Bug 776 - Documentation of designs, code, processes, and other relevant things as needed
Summary: Documentation of designs, code, processes, and other relevant things as needed
Status: CONFIRMED
Alias: None
Product: Libre-SOC's second ASIC
Classification: Unclassified
Component: source code (show other bugs)
Version: unspecified
Hardware: Other Linux
: --- enhancement
Assignee: Luke Kenneth Casson Leighton
URL:
Depends on: 809
Blocks: 589
  Show dependency treegraph
 
Reported: 2022-02-15 06:49 GMT by Jacob Lifshay
Modified: 2023-12-16 23:48 GMT (History)
6 users (show)

See Also:
NLnet milestone: NLnet.2021.02A.052.CryptoRouter
total budget (EUR) for completion of task and all subtasks: 8000
budget (EUR) for this task, excluding subtasks' budget: 4600
parent task for budget allocation: 589
child tasks for budget allocation: 968 1006 1158 1166
The table of payments (in EUR) for this task; TOML format:


Attachments

Note You need to log in before you can comment on or make changes to this bug.
Description Jacob Lifshay 2022-02-15 06:49:56 GMT
In order to make it more likely for our project to be understandable and useful,
documentation of designs, code, processes, and other relevant things is necessary.
ISA Standard creation and submission covered by bug #952
Comment 1 Luke Kenneth Casson Leighton 2023-09-05 04:53:08 BST
konstantinos i am assigning this bugreport to you as a reminder to
add an ed25519 sub-bug, and also to discuss who is going to
add/document a "bigint long-multiply REMAP Schedule" that i
need to sketch an outline for, as well. as jacob has done
a Prefix-Sum REMAP a few months back he can guide on doing it.
Comment 2 Jacob Lifshay 2023-09-05 05:00:50 BST
(In reply to Luke Kenneth Casson Leighton from comment #1)
> konstantinos i am assigning this bugreport to you as a reminder to
> add an ed25519 sub-bug, and also to discuss who is going to
> add/document a "bigint long-multiply REMAP Schedule" that i
> need to sketch an outline for, as well. as jacob has done
> a Prefix-Sum REMAP a few months back he can guide on doing it.

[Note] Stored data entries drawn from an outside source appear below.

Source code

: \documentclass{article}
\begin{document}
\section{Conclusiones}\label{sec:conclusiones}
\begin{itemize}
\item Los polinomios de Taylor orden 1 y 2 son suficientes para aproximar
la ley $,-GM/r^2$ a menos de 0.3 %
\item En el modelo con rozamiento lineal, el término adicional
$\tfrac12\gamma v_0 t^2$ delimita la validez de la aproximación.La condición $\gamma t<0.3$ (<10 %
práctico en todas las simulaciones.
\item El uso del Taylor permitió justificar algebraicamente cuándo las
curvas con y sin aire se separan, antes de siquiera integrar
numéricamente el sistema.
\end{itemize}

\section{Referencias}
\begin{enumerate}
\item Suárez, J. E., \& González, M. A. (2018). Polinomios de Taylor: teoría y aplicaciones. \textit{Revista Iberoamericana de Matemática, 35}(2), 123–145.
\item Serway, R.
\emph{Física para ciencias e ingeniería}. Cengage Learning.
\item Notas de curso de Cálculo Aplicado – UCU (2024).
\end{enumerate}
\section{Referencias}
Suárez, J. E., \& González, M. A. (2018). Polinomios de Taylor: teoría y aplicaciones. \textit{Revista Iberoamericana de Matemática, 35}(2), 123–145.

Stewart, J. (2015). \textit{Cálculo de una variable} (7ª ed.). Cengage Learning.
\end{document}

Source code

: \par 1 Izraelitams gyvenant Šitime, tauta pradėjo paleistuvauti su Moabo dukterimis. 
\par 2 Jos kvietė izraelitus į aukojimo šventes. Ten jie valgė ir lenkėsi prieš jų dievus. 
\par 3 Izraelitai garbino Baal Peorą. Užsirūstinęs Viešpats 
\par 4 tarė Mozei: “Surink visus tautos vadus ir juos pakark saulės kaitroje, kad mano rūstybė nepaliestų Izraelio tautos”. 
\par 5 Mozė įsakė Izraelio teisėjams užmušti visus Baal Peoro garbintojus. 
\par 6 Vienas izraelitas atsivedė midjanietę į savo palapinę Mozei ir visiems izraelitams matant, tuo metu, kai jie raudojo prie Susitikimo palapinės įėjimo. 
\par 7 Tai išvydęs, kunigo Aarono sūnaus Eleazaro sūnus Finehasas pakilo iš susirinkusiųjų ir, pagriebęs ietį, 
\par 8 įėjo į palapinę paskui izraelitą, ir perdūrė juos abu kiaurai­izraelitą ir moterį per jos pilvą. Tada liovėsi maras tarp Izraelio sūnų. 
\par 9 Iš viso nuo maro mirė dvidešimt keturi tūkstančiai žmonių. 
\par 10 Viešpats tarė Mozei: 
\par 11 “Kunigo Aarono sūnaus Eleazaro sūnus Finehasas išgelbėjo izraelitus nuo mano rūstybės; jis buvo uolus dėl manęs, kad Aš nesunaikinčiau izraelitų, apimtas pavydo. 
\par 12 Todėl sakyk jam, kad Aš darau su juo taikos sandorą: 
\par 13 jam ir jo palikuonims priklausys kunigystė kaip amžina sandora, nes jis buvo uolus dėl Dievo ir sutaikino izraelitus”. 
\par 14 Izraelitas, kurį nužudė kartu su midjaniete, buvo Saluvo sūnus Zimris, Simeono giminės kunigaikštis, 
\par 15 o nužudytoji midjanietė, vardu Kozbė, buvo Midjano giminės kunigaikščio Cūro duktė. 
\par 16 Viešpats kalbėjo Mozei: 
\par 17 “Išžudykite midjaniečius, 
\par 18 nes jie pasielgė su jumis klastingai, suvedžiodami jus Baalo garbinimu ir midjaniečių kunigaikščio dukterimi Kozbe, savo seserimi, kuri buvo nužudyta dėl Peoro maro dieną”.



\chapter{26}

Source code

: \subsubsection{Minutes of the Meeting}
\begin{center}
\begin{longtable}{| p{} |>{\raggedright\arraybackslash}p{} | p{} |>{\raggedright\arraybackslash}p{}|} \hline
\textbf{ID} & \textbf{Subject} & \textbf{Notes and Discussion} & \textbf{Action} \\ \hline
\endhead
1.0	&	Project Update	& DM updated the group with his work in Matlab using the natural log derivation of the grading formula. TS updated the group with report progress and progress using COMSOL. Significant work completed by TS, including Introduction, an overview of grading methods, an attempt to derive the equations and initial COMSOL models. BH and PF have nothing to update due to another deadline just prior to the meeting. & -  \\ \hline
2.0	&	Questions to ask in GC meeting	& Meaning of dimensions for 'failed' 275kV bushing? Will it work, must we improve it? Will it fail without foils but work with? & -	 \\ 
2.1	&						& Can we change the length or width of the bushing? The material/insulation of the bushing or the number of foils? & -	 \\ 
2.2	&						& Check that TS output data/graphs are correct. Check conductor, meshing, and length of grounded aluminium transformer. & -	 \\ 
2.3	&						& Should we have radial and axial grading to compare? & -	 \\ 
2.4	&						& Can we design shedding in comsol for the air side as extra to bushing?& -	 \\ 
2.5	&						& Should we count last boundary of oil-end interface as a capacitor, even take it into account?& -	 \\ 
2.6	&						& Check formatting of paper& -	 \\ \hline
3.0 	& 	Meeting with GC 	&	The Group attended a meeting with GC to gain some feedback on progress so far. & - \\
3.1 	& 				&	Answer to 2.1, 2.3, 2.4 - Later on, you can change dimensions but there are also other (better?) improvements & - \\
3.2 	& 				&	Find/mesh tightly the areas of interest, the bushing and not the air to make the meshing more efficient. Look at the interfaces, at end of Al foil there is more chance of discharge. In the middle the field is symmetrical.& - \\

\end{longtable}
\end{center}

unfortunately, because a long-multiply needs 2 kinds of insns (carrying-wide-madd and carrying-add), you can't easily do that as a REMAP schedule. Additionally, it is substantially faster to use Karatsuba multiplication once you get inputs more than a few hundred bits wide (and other more complex algorithms for wider multiplies).
Comment 3 Konstantinos Margaritis (markos) 2023-09-05 18:21:33 BST
(In reply to Jacob Lifshay from comment #2)
> unfortunately, because a long-multiply needs 2 kinds of insns
> (carrying-wide-madd and carrying-add), you can't easily do that as a REMAP
> schedule. Additionally, it is substantially faster to use Karatsuba
> multiplication once you get inputs more than a few hundred bits wide (and
> other more complex algorithms for wider multiplies).

I would pick the simplest and fastest to implement long-multiply method for this one, speed is not a requirement. We can always optimize later.
Comment 4 Jacob Lifshay 2023-09-05 18:50:47 BST
(In reply to Konstantinos Margaritis (markos) from comment #3)
> (In reply to Jacob Lifshay from comment #2)
> > unfortunately, because a long-multiply needs 2 kinds of insns
> > (carrying-wide-madd and carrying-add), you can't easily do that as a REMAP
> > schedule. Additionally, it is substantially faster to use Karatsuba
> > multiplication once you get inputs more than a few hundred bits wide (and
> > other more complex algorithms for wider multiplies).
> 
> I would pick the simplest and fastest to implement long-multiply method for
> this one, speed is not a requirement. We can always optimize later.

yes, except that the stuff that's going into the PowerISA spec. needs to actually be as fast as we can make it since it's for forever, not just for the crypto-router.

imho doing REMAP for just O(n^2) multiply is fine (except for the complexity due to multiple different insns), since Karatsuba multiplication can just run those insns a bunch of times.
Comment 5 Luke Kenneth Casson Leighton 2023-09-05 19:06:05 BST
(In reply to Konstantinos Margaritis (markos) from comment #3)

> I would pick the simplest and fastest to implement long-multiply method for
> this one, speed is not a requirement. We can always optimize later.

the top priority for the embedded application which is commercially
confidential is to fit within 1 to 2 L1 cache lines.

that is *real* tight.

optimisation for "speed" is very low priority indeed.

Knuth Algorithms D and M are perfectly fine and Jacob and I already
did the conversion when doing the madd dsld and divmod instructions.

but for ed25519 a totally different approach is needed because they
did carry-save.  please read the edited comment on that, raise the
bugreports so i can properly fill them in.